_Task description_. Nothing left out, nothing added: return the full set of records.
BEGIN
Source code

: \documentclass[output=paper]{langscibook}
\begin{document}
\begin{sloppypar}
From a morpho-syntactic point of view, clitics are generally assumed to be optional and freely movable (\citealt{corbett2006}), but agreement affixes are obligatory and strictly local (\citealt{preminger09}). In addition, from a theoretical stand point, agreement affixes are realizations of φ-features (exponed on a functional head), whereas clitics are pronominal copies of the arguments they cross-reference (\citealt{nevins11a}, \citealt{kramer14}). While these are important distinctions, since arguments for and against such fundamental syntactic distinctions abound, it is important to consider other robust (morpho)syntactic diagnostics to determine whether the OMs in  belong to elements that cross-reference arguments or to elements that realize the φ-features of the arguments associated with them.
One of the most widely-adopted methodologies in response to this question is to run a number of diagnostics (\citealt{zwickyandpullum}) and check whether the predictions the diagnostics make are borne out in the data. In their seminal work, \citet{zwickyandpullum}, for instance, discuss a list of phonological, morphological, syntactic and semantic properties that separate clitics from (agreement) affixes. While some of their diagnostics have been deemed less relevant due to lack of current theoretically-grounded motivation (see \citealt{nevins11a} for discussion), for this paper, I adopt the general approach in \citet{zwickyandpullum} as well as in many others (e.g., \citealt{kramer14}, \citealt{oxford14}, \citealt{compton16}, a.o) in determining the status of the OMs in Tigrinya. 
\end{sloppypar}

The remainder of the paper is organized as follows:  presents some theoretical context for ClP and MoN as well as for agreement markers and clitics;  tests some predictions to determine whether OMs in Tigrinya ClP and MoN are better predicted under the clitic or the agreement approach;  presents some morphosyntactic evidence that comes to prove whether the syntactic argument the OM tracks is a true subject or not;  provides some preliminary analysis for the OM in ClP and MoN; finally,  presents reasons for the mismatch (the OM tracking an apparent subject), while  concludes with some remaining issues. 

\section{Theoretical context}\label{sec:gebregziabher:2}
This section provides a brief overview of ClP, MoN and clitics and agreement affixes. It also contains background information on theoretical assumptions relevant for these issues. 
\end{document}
END
_Solution for this exercise_.
Source code

: \documentclass[output=paper]{langscibook}
\begin{document}
\begin{sloppypar}
From a morpho-syntactic point of view, clitics are generally assumed to be optional and freely movable (\citealt{corbett2006}), but agreement affixes are obligatory and strictly local (\citealt{preminger09}). In addition, from a theoretical stand point, agreement affixes are realizations of φ-features (exponed on a functional head), whereas clitics are pronominal copies of the arguments they cross-reference (\citealt{nevins11a}, \citealt{kramer14}). While these are important distinctions, since arguments for and against such fundamental syntactic distinctions abound, it is important to consider other robust (morpho)syntactic diagnostics to determine whether the OMs in  belong to elements that cross-reference arguments or to elements that realize the φ-features of the arguments associated with them.
One of the most widely-adopted methodologies in response to this question is to run a number of diagnostics (\citealt{zwickyandpullum}) and check whether the predictions the diagnostics make are borne out in the data. In their seminal work, \citet{zwickyandpullum}, for instance, discuss a list of phonological, morphological, syntactic and semantic properties that separate clitics from (agreement) affixes. While some of their diagnostics have been deemed less relevant due to lack of current theoretically-grounded motivation (see \citealt{nevins11a} for discussion), for this paper, I adopt the general approach in \citet{zwickyandpullum} as well as in many others (e.g., \citealt{kramer14}, \citealt{oxford14}, \citealt{compton16}, a.o) in determining the status of the OMs in Tigrinya. 
\end{sloppypar}

The remainder of the paper is organized as follows:  presents some theoretical context for ClP and MoN as well as for agreement markers and clitics;  tests some predictions to determine whether OMs in Tigrinya ClP and MoN are better predicted under the clitic or the agreement approach;  presents some morphosyntactic evidence that comes to prove whether the syntactic argument the OM tracks is a true subject or not;  provides some preliminary analysis for the OM in ClP and MoN; finally,  presents reasons for the mismatch (the OM tracking an apparent subject), while  concludes with some remaining issues. 

\section{Theoretical context}\label{sec:gebregziabher:2}
This section provides a brief overview of ClP, MoN and clitics and agreement affixes. It also contains background information on theoretical assumptions relevant for these issues. 
\end{document}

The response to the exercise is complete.